Enjoying a drink before midday is one of the most common traits associated with Brits abroad, a new survey has revealed.
‘Brits abroad’ is a term used by the press to describe often shameful behaviour by UK holidaymakers, and as well as their reputation for a cheeky early tipple, there are many more characteristics to the stereotype, some of which are sure to amuse.
The 1,500-people survey, released today by UK package travel retailer Holiday Hypermarket, reveals that 92% of us are aware of the term ‘Brits abroad’ and a whopping 68% of us find the associated stereotypes to be fair.
And in terms of most common traits, drinking before midday was mentioned by nearly 60% of those surveyed.
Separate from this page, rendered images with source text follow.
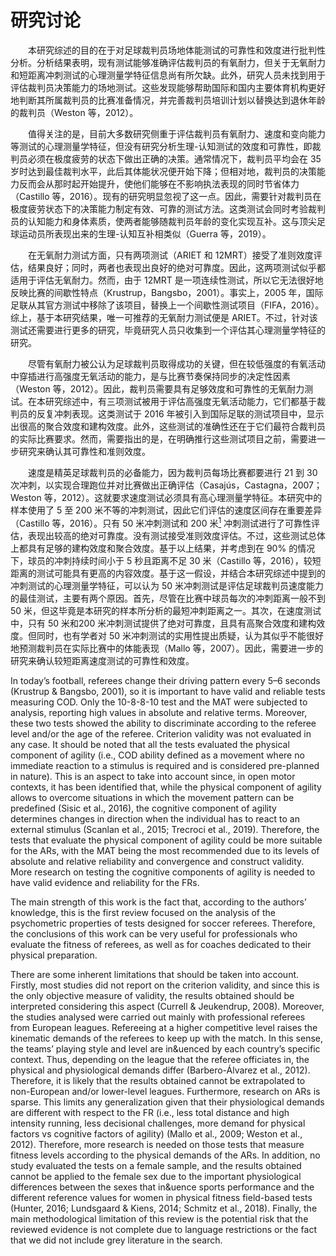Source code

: # 研究讨论

<p style="text-indent: 2em;">本研究综述的目的在于对足球裁判员场地体能测试的可靠性和效度进行批判性分析。分析结果表明，现有测试能够准确评估裁判员的有氧耐力，但关于无氧耐力和短距离冲刺测试的心理测量学特征信息尚有所欠缺。此外，研究人员未找到用于评估裁判员决策能力的场地测试。这些发现能够帮助国际和国内主要体育机构更好地判断其所属裁判员的比赛准备情况，并完善裁判员培训计划以替换达到退休年龄的裁判员（Weston 等，2012）。</p>

<p style="text-indent: 2em;">值得关注的是，目前大多数研究侧重于评估裁判员有氧耐力、速度和变向能力等测试的心理测量学特征，但没有研究分析生理-认知测试的效度和可靠性，即裁判员必须在极度疲劳的状态下做出正确的决策。通常情况下，裁判员平均会在 35 岁时达到最佳裁判水平，此后其体能状况便开始下降；但相对地，裁判员的决策能力反而会从那时起开始提升，使他们能够在不影响执法表现的同时节省体力（Castillo 等，2016）。现有的研究明显忽视了这一点。因此，需要针对裁判员在极度疲劳状态下的决策能力制定有效、可靠的测试方法。这类测试会同时考验裁判员的认知能力和身体素质，使两者能够随裁判员年龄的变化实现互补。这与顶尖足球运动员所表现出来的生理-认知互补相类似（Guerra 等，2019）。</p>

<p style="text-indent: 2em;">在无氧耐力测试方面，只有两项测试（ARIET 和 12MRT）接受了准则效度评估，结果良好；同时，两者也表现出良好的绝对可靠度。因此，这两项测试似乎都适用于评估无氧耐力。然而，由于 12MRT 是一项连续性测试，所以它无法很好地反映比赛的间歇性特点（Krustrup，Bangsbo，2001）。事实上，2005 年，国际足联从其官方测试中移除了该项目，替换上一个间歇性测试项目（FIFA，2016）。综上，基于本研究结果，唯一可推荐的无氧耐力测试便是 ARIET。不过，针对该测试还需要进行更多的研究，毕竟研究人员只收集到一个评估其心理测量学特征的研究。</p>

<p style="text-indent: 2em;">尽管有氧耐力被公认为足球裁判员取得成功的关键，但在较低强度的有氧活动中穿插进行高强度无氧活动的能力，是与比赛节奏保持同步的决定性因素（Weston 等，2012）。因此，裁判员需要具有足够效度和可靠性的无氧耐力测试。在本研究综述中，有三项测试被用于评估高强度无氧活动能力，它们都基于裁判员的反复冲刺表现。这类测试于 2016 年被引入到国际足联的测试项目中，显示出很高的聚合效度和建构效度。此外，这些测试的准确性还在于它们最符合裁判员的实际比赛要求。然而，需要指出的是，在明确推行这些测试项目之前，需要进一步研究来确认其可靠性和准则效度。</p>

<p style="text-indent: 2em;">速度是精英足球裁判员的必备能力，因为裁判员每场比赛都要进行 21 到 30 次冲刺，以实现合理跑位并对比赛做出正确评估（Casajús，Castagna，2007；Weston 等，2012）。这就要求速度测试必须具有高心理测量学特征。本研究中的样本使用了 5 至 200 米不等的冲刺测试，因此它们评估的速度区间存在重要差异（Castillo 等，2016）。只有 50 米冲刺测试和 200 米<a href="#1"><sup>1</sup></a> 冲刺测试进行了可靠性评估，表现出较高的绝对可靠度。没有测试接受准则效度评估。不过，这些测试总体上都具有足够的建构效度和聚合效度。基于以上结果，并考虑到在 90% 的情况下，球员的冲刺持续时间小于 5 秒且距离不足 30 米（Castillo 等，2016），较短距离的测试可能具有更高的内容效度。基于这一假设，并结合本研究综述中提到的冲刺测试的心理测量学特征，可以认为 50 米冲刺测试是评估足球裁判员速度能力的最佳测试，主要有两个原因。首先，尽管在比赛中球员每次的冲刺距离一般不到 50 米，但这毕竟是本研究的样本所分析的最短冲刺距离之一。其次，在速度测试中，只有 50 米和200 米冲刺测试提供了绝对可靠度，且具有高聚合效度和建构效度。但同时，也有学者对 50 米冲刺测试的实用性提出质疑，认为其似乎不能很好地预测裁判员在实际比赛中的体能表现（Mallo 等，2007）。因此，需要进一步的研究来确认较短距离速度测试的可靠性和效度。</p>

In today’s football, referees change their driving pattern every 5–6 seconds
(Krustrup & Bangsbo, 2001), so it is important to have valid and reliable tests measuring
COD. Only the 10-8-8-10 test and the MAT were subjected to analysis, reporting
high values in absolute and relative terms. Moreover, these two tests showed the
ability to discriminate according to the referee level and/or the age of the referee.
Criterion validity was not evaluated in any case. It should be noted that all the tests
evaluated the physical component of agility (i.e., COD ability defined as a movement
where no immediate reaction to a stimulus is required and is considered pre-planned
in nature). This is an aspect to take into account since, in open motor contexts, it has
been identified that, while the physical component of agility allows to overcome
situations in which the movement pattern can be predefined (Sisic et al., 2016), the
cognitive component of agility determines changes in direction when the individual
has to react to an external stimulus (Scanlan et al., 2015; Trecroci et al., 2019).
Therefore, the tests that evaluate the physical component of agility could be more
suitable for the ARs, with the MAT being the most recommended due to its levels of
absolute and relative reliability and convergence and construct validity. More research
on testing the cognitive components of agility is needed to have valid evidence and
reliability for the FRs.

The main strength of this work is the fact that, according to the authors’ knowledge,
this is the first review focused on the analysis of the psychometric properties of tests
designed for soccer referees. Therefore, the conclusions of this work can be very useful for
professionals who evaluate the fitness of referees, as well as for coaches dedicated to their
physical preparation.

There are some inherent limitations that should be taken into account. Firstly, most
studies did not report on the criterion validity, and since this is the only objective measure
of validity, the results obtained should be interpreted considering this aspect (Currell &
Jeukendrup, 2008). Moreover, the studies analysed were carried out mainly with professional
referees from European leagues. Refereeing at a higher competitive level raises the
kinematic demands of the referees to keep up with the match. In this sense, the teams’
playing style and level are in&uenced by each country’s specific context. Thus, depending
on the league that the referee officiates in, the physical and physiological demands differ
(Barbero-Álvarez et al., 2012). Therefore, it is likely that the results obtained cannot be
extrapolated to non-European and/or lower-level leagues. Furthermore, research on ARs
is sparse. This limits any generalization given that their physiological demands are
different with respect to the FR (i.e., less total distance and high intensity running, less
decisional challenges, more demand for physical factors vs cognitive factors of agility)
(Mallo et al., 2009; Weston et al., 2012). Therefore, more research is needed on those tests
that measure fitness levels according to the physical demands of the ARs. In addition, no
study evaluated the tests on a female sample, and the results obtained cannot be applied
to the female sex due to the important physiological differences between the sexes that
in&uence sports performance and the different reference values for women in physical
fitness field-based tests (Hunter, 2016; Lundsgaard & Kiens, 2014; Schmitz et al., 2018).
Finally, the main methodological limitation of this review is the potential risk that the
reviewed evidence is not complete due to language restrictions or the fact that we did not
include grey literature in the search.

[^1]: 原文为“ 20 米”，但查阅研究文献的实验结果后可判定这里应该是原作者的笔误。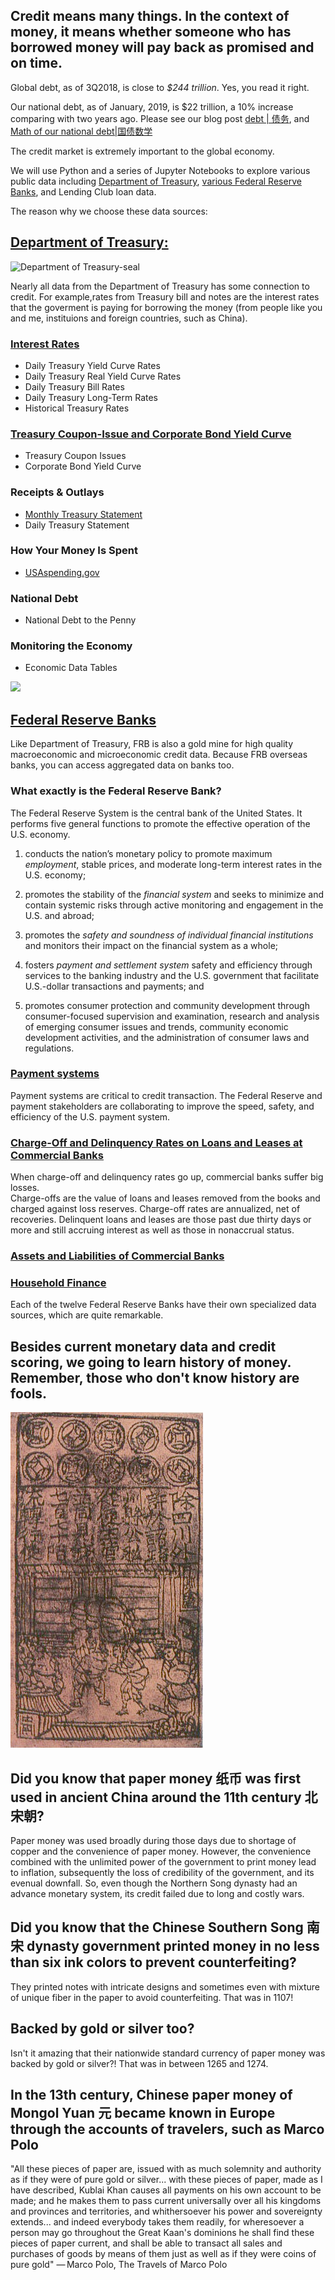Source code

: ## Credit means many things.  In the context of money, it means whether someone who has borrowed money will pay back as promised and on time.  

Global debt, as of 3Q2018, is close to *$244 trillion*.  Yes, you read it right.

Our national debt, as of January, 2019, is $22 trillion, a 10% increase comparing with two years ago.  Please see our blog post [debt | 债务](https://www.magicmathmandarin.org/debt-债务/), and [Math of our national debt|国债数学](https://www.magicmathmandarin.org/math-for-our-national-debt/)

The credit market is extremely important to the global economy.

We will use Python and a series of Jupyter Notebooks to explore various public data including [Department of Treasury](https://home.treasury.gov/), [various Federal Reserve Banks](https://www.federalreserve.gov/aboutthefed.htm), and Lending Club loan data. 

The reason why we choose these data sources:

## [Department of Treasury:](https://home.treasury.gov/) 

<img src="https://www.treasury.gov/about/budget-performance/strategic-plan/PublishingImages/Treasury-seal.jpg" alt="Department of Treasury-seal"  width="300" style="float: center;"/>

Nearly all data from the Department of Treasury has some connection to credit.  For example,rates from Treasury bill and notes are the interest rates that the goverment is paying for borrowing the money (from people like you and me, instituions and foreign countries, such as China).

###  [Interest Rates](https://www.treasury.gov/resource-center/data-chart-center/interest-rates/Pages/default.aspx)

- Daily Treasury Yield Curve Rates
- Daily Treasury Real Yield Curve Rates
- Daily Treasury Bill Rates
- Daily Treasury Long-Term Rates
- Historical Treasury Rates
### [Treasury Coupon-Issue and Corporate Bond Yield Curve](https://home.treasury.gov/data/treasury-coupon-issues-and-corporate-bond-yield-curves)

- Treasury Coupon Issues
- Corporate Bond Yield Curve

###  Receipts & Outlays
- [Monthly Treasury Statement](https://www.fiscal.treasury.gov/reports-statements/mts/) 
- Daily Treasury Statement
### How Your Money Is Spent
- [USAspending.gov](https://www.usaspending.gov/#/)
### National Debt
- National Debt to the Penny
### Monitoring the Economy
- Economic Data Tables

<img src="https://www.federalreserve.gov/photogallery/files/ec_05.jpg"  width="300" style="float: center;"/>

## [Federal Reserve Banks](https://www.federalreserve.gov/aboutthefed/structure-federal-reserve-system.htm)

Like Department of Treasury, FRB is also a gold mine for high quality macroeconomic and microeconomic credit data.  Because FRB overseas banks, you can access aggregated data on banks too.  

### What exactly is the Federal Reserve Bank?
The Federal Reserve System is the central bank of the United States. It performs five general functions to promote the effective operation of the U.S. economy.

1. conducts the nation’s monetary policy to promote maximum *employment*, stable prices, and moderate long-term interest rates in the U.S. economy;

2. promotes the stability of the *financial system* and seeks to minimize and contain systemic risks through active monitoring and engagement in the U.S. and abroad;

3. promotes the *safety and soundness of individual financial institutions* and monitors their impact on the financial system as a whole;

4. fosters *payment and settlement system* safety and efficiency through services to the banking industry and the U.S. government that facilitate U.S.-dollar transactions and payments; and

5. promotes consumer protection and community development through consumer-focused supervision and examination, research and analysis of emerging consumer issues and trends, community economic development activities, and the administration of consumer laws and regulations.

### [Payment systems](https://www.federalreserve.gov/paymentsystems.htm)
Payment systems are critical to credit transaction.  The Federal Reserve and payment stakeholders are collaborating to improve the speed, safety, and efficiency of the U.S. payment system.

### [Charge-Off and Delinquency Rates on Loans and Leases at Commercial Banks](https://www.federalreserve.gov/releases/chargeoff/)
When charge-off and delinquency rates go up, commercial banks suffer big losses.  
Charge-offs are the value of loans and leases removed from the books and charged against loss reserves. Charge-off rates are annualized, net of recoveries.
Delinquent loans and leases are those past due thirty days or more and still accruing interest as well as those in nonaccrual status.

### [Assets and Liabilities of Commercial Banks](https://www.federalreserve.gov/releases/h8/current/default.htm)

### [Household Finance](https://www.federalreserve.gov/datadownload/Chart.aspx?rel=G19&series=fdb7cc92045744504cc4c688dc11884b&lastobs=&from=&to=&filetype=csv&label=include&layout=seriescolumn&type=package&pp=Format)

Each of the twelve Federal Reserve Banks have their own specialized data sources, which are quite remarkable.  

## Besides current monetary data and credit scoring, we going to learn history of money.  Remember, those who don't know history are fools. 
![title](images/Jiao_zi.jpg)

## Did you know that paper money 纸币 was first used in ancient China around the 11th century 北宋朝?  
Paper money was used broadly during those days due to shortage of copper and the convenience of paper money.   However, the convenience combined with the unlimited power of the government to print money lead to inflation, subsequently the loss of credibility of the government, and its evenual downfall. So, even though the Northern Song dynasty had an advance monetary system, its credit failed due to long and costly wars. 

## Did you know that the Chinese Southern Song 南宋 dynasty government printed money in no less than six ink colors to prevent counterfeiting?
They printed notes with intricate designs and sometimes even with mixture of unique fiber in the paper to avoid counterfeiting.   That was in 1107!

## Backed by gold or silver too? 
Isn't it amazing that their nationwide standard currency of paper money was backed by gold or silver?!  That was in between 1265 and 1274.  

## In the 13th century, Chinese paper money of Mongol Yuan 元 became known in Europe through the accounts of travelers, such as Marco Polo

"All these pieces of paper are, issued with as much solemnity and authority as if they were of pure gold or silver... with these pieces of paper, made as I have described, Kublai Khan causes all payments on his own account to be made; and he makes them to pass current universally over all his kingdoms and provinces and territories, and whithersoever his power and sovereignty extends... and indeed everybody takes them readily, for wheresoever a person may go throughout the Great Kaan's dominions he shall find these pieces of paper current, and shall be able to transact all sales and purchases of goods by means of them just as well as if they were coins of pure gold"
— Marco Polo, The Travels of Marco Polo
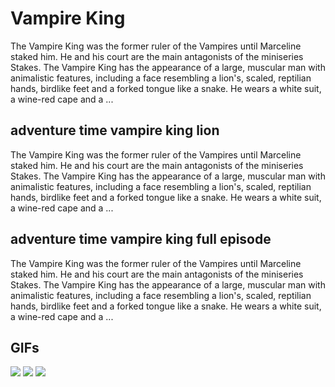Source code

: # **Vampire King**

The Vampire King was the former ruler of the Vampires until Marceline staked him. He and his court are the main antagonists of the miniseries Stakes. The Vampire King has the appearance of a large, muscular man with animalistic features, including a face resembling a lion's, scaled, reptilian hands, birdlike feet and a forked tongue like a snake. He wears a white suit, a wine-red cape and a ...

## **adventure time vampire king lion**

The Vampire King was the former ruler of the Vampires until Marceline staked him. He and his court are the main antagonists of the miniseries Stakes. The Vampire King has the appearance of a large, muscular man with animalistic features, including a face resembling a lion's, scaled, reptilian hands, birdlike feet and a forked tongue like a snake. He wears a white suit, a wine-red cape and a ...

## **adventure time vampire king full episode**

The Vampire King was the former ruler of the Vampires until Marceline staked him. He and his court are the main antagonists of the miniseries Stakes. The Vampire King has the appearance of a large, muscular man with animalistic features, including a face resembling a lion's, scaled, reptilian hands, birdlike feet and a forked tongue like a snake. He wears a white suit, a wine-red cape and a ...

## **GIFs**

![](https://media.tenor.com/Ya8E8I2QdekAAAAC/adventure-time.gif)  ![](https://gifdb.com/images/high/marceline-adventure-time-scary-19jcqui0l1pvpj24.gif)  ![](https://media.tenor.com/fa6H-tIljzEAAAAd/adventure-time-adventure-time-distant-lands.gif)  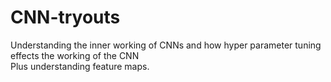 # CNN-tryouts
Understanding the inner working of CNNs and how hyper parameter tuning effects the working of the CNN
<br>
Plus understanding feature maps.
The full list of characteristics most associated with a Brit abroad can be seen below:
|Drinking before 12pm
|Not learning the language
|Searching for hours for English food
|Having a fry-up abroad
|Packing tea bags
|Socks and sandals
|Reserving sun loungers with towels
|Talking about the weather at home
|Constantly checking the weather
|Buying items from beach sellers
|Not sure / other characteristic
Holiday Hypermarket representative Craig Duncan comments, “It’s interesting to see what people associate with the term ‘Brits abroad’, especially as this survey was carried out in the UK. I wonder how this would compare with what our European neighbours think?”
The survey explores a wide range of opinions relating to package holidays abroad and revealed a number of intriguing and, sometimes comical, insights.
One in five of us have had a sunbed stolen. This must be why more than one in four of us are prepared to pay to reserve one in advance.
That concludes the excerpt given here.